When I started developing this application, my goal was to build an interactive and intelligent document reader. I wanted users to upload a document, ask a question about it, and have an AI generate responses based on the document’s content. So, here’s how I put everything together:
OpenAI and Pinecone
First, I created a user-friendly sidebar for users to input their API keys and environment variables. This is the first interaction point between the user and the application. The application relies on OpenAI and Pinecone for retrieving information and generating responses, hence the necessity of API keys.
If you do not have a .env file with the necessary environment variables to use LangChain and Pinecone, the sidebar will not ask you for these details but will recognize them.
Once the user has input the API keys and environment variables, they can choose to upload a file.
If the “Enable file upload” checkbox is ticked, a file uploader widget appears, where the user can upload a PDF document.
If a user chooses to upload a document, the application reads the uploaded PDF, divides it into individual pages using the
PyPDFLoader, and creates a searchable vectorstore index using Pinecone.
The embedding before going to the vectorstore essentially converts the text into a mathematical representation that can be efficiently searched and compared, providing the backbone for our question-answering system.
Now that the vectorstore index is ready, the user can input a question or prompt related to the uploaded document. When the user submits a question, the application triggers the
This function utilizes OpenAI’s GPT model to generate an answer based on the vector representation of the document in the vectorstore.

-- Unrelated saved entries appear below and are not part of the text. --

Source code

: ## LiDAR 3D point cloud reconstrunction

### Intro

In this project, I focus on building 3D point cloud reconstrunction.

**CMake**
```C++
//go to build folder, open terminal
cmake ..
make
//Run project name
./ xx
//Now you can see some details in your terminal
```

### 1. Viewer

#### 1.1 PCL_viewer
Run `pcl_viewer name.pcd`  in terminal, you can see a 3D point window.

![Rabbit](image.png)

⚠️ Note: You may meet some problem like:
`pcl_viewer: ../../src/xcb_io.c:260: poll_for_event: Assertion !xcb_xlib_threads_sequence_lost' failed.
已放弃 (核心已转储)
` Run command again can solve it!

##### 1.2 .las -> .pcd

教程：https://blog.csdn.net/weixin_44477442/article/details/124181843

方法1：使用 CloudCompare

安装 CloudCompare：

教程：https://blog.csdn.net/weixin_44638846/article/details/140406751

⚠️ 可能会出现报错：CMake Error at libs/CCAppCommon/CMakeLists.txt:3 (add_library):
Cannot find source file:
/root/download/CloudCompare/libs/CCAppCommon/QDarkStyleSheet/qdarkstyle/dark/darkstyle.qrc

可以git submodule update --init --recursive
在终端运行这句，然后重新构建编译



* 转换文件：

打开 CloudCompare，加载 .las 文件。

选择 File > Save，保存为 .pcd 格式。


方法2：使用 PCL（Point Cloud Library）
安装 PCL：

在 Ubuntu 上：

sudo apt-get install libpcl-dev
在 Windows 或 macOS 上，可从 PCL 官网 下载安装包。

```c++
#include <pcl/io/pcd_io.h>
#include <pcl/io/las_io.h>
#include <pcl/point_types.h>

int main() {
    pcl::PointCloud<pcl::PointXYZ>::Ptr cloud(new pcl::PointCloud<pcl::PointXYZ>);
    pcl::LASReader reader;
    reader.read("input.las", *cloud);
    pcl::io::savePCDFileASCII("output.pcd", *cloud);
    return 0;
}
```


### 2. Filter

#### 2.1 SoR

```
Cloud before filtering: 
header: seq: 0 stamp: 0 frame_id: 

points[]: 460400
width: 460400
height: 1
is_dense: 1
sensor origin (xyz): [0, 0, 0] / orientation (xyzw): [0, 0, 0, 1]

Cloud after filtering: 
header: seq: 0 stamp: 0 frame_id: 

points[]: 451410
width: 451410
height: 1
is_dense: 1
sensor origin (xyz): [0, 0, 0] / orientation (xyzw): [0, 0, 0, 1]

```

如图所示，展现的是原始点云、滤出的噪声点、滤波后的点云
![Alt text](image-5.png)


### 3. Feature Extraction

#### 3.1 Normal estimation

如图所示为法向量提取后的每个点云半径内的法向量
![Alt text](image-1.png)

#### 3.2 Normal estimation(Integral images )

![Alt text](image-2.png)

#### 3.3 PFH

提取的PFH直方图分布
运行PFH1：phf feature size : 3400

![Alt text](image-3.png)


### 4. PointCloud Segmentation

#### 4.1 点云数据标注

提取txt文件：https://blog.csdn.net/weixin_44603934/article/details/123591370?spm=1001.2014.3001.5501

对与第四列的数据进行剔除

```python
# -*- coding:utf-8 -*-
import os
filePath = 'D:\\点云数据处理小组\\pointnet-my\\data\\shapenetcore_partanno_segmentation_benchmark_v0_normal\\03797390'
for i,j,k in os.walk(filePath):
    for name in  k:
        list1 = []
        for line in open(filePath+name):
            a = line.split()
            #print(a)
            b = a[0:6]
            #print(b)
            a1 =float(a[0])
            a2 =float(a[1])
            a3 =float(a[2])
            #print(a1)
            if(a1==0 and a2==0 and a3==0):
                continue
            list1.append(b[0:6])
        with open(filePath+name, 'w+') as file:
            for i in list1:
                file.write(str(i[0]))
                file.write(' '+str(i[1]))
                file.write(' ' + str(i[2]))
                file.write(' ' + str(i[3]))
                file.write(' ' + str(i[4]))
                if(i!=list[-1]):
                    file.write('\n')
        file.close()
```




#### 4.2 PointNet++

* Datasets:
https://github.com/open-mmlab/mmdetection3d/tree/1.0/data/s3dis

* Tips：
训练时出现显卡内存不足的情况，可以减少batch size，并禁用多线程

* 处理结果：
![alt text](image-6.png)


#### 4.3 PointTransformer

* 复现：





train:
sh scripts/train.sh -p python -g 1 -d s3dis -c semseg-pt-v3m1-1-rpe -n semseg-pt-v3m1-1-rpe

But what if the user wants to ask a question about a document they’ve already uploaded?
No worries, I’ve got that covered. If the user doesn’t choose to upload a new document, the application assumes they’re referring to the previously uploaded document. It uses the default vectorstore index that was created from the last document upload and answers the new question based on that data.
Every response generated is then stored in a session state variable, enabling us to maintain a conversation history that persists across multiple interactions in the same session.
Through this development process, I’ve aimed to make this Streamlit application as user-friendly and intuitive as possible, while also leveraging the power of OpenAI and Pinecone to provide accurate, relevant responses to user queries.